I'm just starting out... I have rye, can that be use for bedding ? Thank you


  • Yes & you can also mix rye with other grains.

  • In fact, recent research states that mixing grains is more beneficial that not.. Feeding of ordinary mealworm largely consists of residual products in the form of bran from various cereals. Over the past few years research has examined the importance of the feed composition for the larvae’s growth - and the results are that a varied feed with several different components (including pea, wheat, oats and rye flour) gives a higher yield because the larvae grow faster and get bigger before pupating.

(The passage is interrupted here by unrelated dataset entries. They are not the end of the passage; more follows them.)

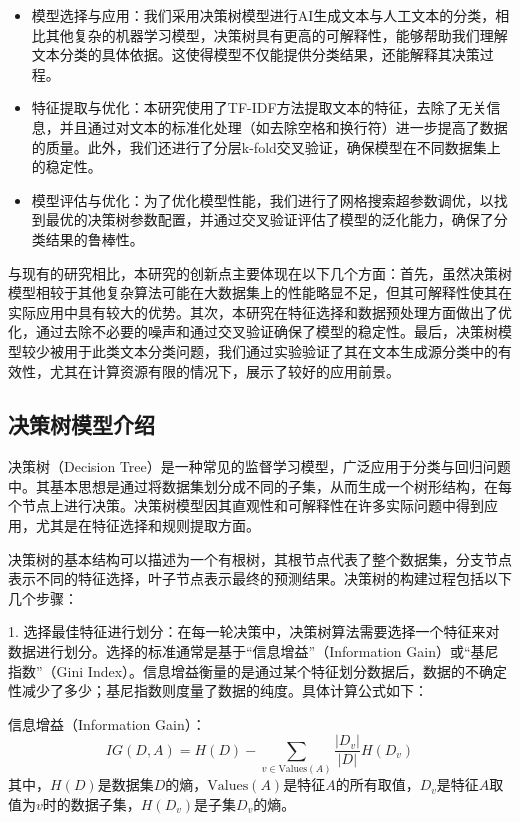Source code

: \documentclass[UTF8]{ctexart}
\begin{document}
\begin{itemize}
    \item 模型选择与应用：我们采用决策树模型进行AI生成文本与人工文本的分类，相比其他复杂的机器学习模型，决策树具有更高的可解释性，能够帮助我们理解文本分类的具体依据。这使得模型不仅能提供分类结果，还能解释其决策过程。
    \item 特征提取与优化：本研究使用了TF-IDF方法提取文本的特征，去除了无关信息，并且通过对文本的标准化处理（如去除空格和换行符）进一步提高了数据的质量。此外，我们还进行了分层k-fold交叉验证，确保模型在不同数据集上的稳定性。
    \item 模型评估与优化：为了优化模型性能，我们进行了网格搜索超参数调优，以找到最优的决策树参数配置，并通过交叉验证评估了模型的泛化能力，确保了分类结果的鲁棒性。
    \end{itemize}

与现有的研究相比，本研究的创新点主要体现在以下几个方面：首先，虽然决策树模型相较于其他复杂算法可能在大数据集上的性能略显不足，但其可解释性使其在实际应用中具有较大的优势。其次，本研究在特征选择和数据预处理方面做出了优化，通过去除不必要的噪声和通过交叉验证确保了模型的稳定性。最后，决策树模型较少被用于此类文本分类问题，我们通过实验验证了其在文本生成源分类中的有效性，尤其在计算资源有限的情况下，展示了较好的应用前景。


\subsection{决策树模型介绍}

决策树（Decision Tree）是一种常见的监督学习模型，广泛应用于分类与回归问题中。其基本思想是通过将数据集划分成不同的子集，从而生成一个树形结构，在每个节点上进行决策。决策树模型因其直观性和可解释性在许多实际问题中得到应用，尤其是在特征选择和规则提取方面。

决策树的基本结构可以描述为一个有根树，其根节点代表了整个数据集，分支节点表示不同的特征选择，叶子节点表示最终的预测结果。决策树的构建过程包括以下几个步骤：

1. 选择最佳特征进行划分：在每一轮决策中，决策树算法需要选择一个特征来对数据进行划分。选择的标准通常是基于“信息增益”（Information Gain）或“基尼指数”（Gini Index）。信息增益衡量的是通过某个特征划分数据后，数据的不确定性减少了多少；基尼指数则度量了数据的纯度。具体计算公式如下：
   
   信息增益（Information Gain）：
   \[
   IG(D, A) = H(D) - \sum_{v \in \text{Values}(A)} \frac{|D_v|}{|D|} H(D_v)
   \]
   其中，\(H(D)\)是数据集\(D\)的熵，\(\text{Values}(A)\)是特征\(A\)的所有取值，\(D_v\)是特征\(A\)取值为\(v\)时的数据子集，\(H(D_v)\)是子集\(D_v\)的熵。
   
\end{document}
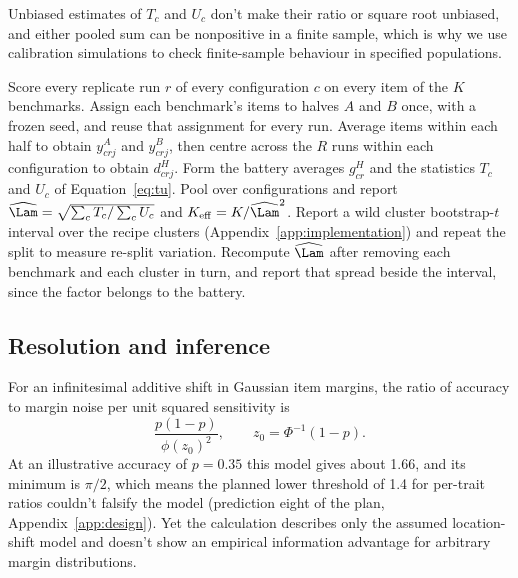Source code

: Unbiased estimates of $T_c$ and $U_c$ don't make their ratio or square root unbiased, and either pooled sum can be nonpositive in a finite sample, which is why we use calibration simulations to check finite-sample behaviour in specified populations.

\begin{algorithm}[t]
\caption{SNAP measurement recipe for a fixed battery of $K$ benchmarks scored on $R$ replicate runs per configuration. The primary analysis below used a random frozen split and checked a passage-aware split, and the registered test kept passage-linked items in one half.}
\label{alg:snap}
\begin{algorithmic}[1]
\STATE Score every replicate run $r$ of every configuration $c$ on every item of the $K$ benchmarks.
\STATE Assign each benchmark's items to halves $A$ and $B$ once, with a frozen seed, and reuse that assignment for every run.
\STATE Average items within each half to obtain $y^A_{crj}$ and $y^B_{crj}$, then centre across the $R$ runs within each configuration to obtain $d^H_{crj}$.
\STATE Form the battery averages $g^H_{cr}$ and the statistics $T_c$ and $U_c$ of Equation~\ref{eq:tu}.
\STATE Pool over configurations and report $\widehat\Lam=\sqrt{\sum_c T_c/\sum_c U_c}$ and $K_{\mathrm{eff}}=K/\widehat\Lam^2$.
\STATE Report a wild cluster bootstrap-$t$ interval over the recipe clusters (Appendix~\ref{app:implementation}) and repeat the split to measure re-split variation.
\STATE Recompute $\widehat\Lam$ after removing each benchmark and each cluster in turn, and report that spread beside the interval, since the factor belongs to the battery.
\end{algorithmic}
\end{algorithm}


\subsection{Resolution and inference}
For an infinitesimal additive shift in Gaussian item margins, the ratio of accuracy to margin noise per unit squared sensitivity is
\begin{equation}
\frac{p(1-p)}{\phi(z_0)^2},\qquad z_0=\Phi^{-1}(1-p).
\label{eq:information}
\end{equation}
At an illustrative accuracy of $p=0.35$ this model gives about 1.66, and its minimum is $\pi/2$, which means the planned lower threshold of 1.4 for per-trait ratios couldn't falsify the model (prediction eight of the plan, Appendix~\ref{app:design}). Yet the calculation describes only the assumed location-shift model and doesn't show an empirical information advantage for arbitrary margin distributions.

    Mass of Worm Related to Number of Components in Substrate

    Chicken feed has been among the most effective but also most expensive compound foodstuffs for larval breeding. These mixtures are also used in breeding other insects. However, feed mixes are now being developed specifically for mealworm, and will in all likelihood yield a higher yield at the same or lower price after further adjustments. The same feed is often used for larvae and adult beetles, but at present there is a focus on developing lifestyle-specific compound feed. The larvae have a high feed conversion rate (2:1), while adult beetles eat only a fraction of the feed that the larvae consume. At the same time both larvae and adults need a wet feed like water source to optimize both the yield of larva biomass and the number of eggs.

  • edited March 2018

    Thanks a lot for information about how to care of these worms. You are really great consultant on this issue

  • Hi Moofisilla, - An ideally blended mealworm larvae diet would be interesting to know that is more cost effective than wheat bran. Meanwhile, here are some thoughts on your linked ideas. Because larvae go through different stages (instars) I will be refering to late stage (larger, rather than young) larvae; but not those that are pre-pupation [{ ie: some generalization may ( ? ) be described that does not always carry over into all larval stages }].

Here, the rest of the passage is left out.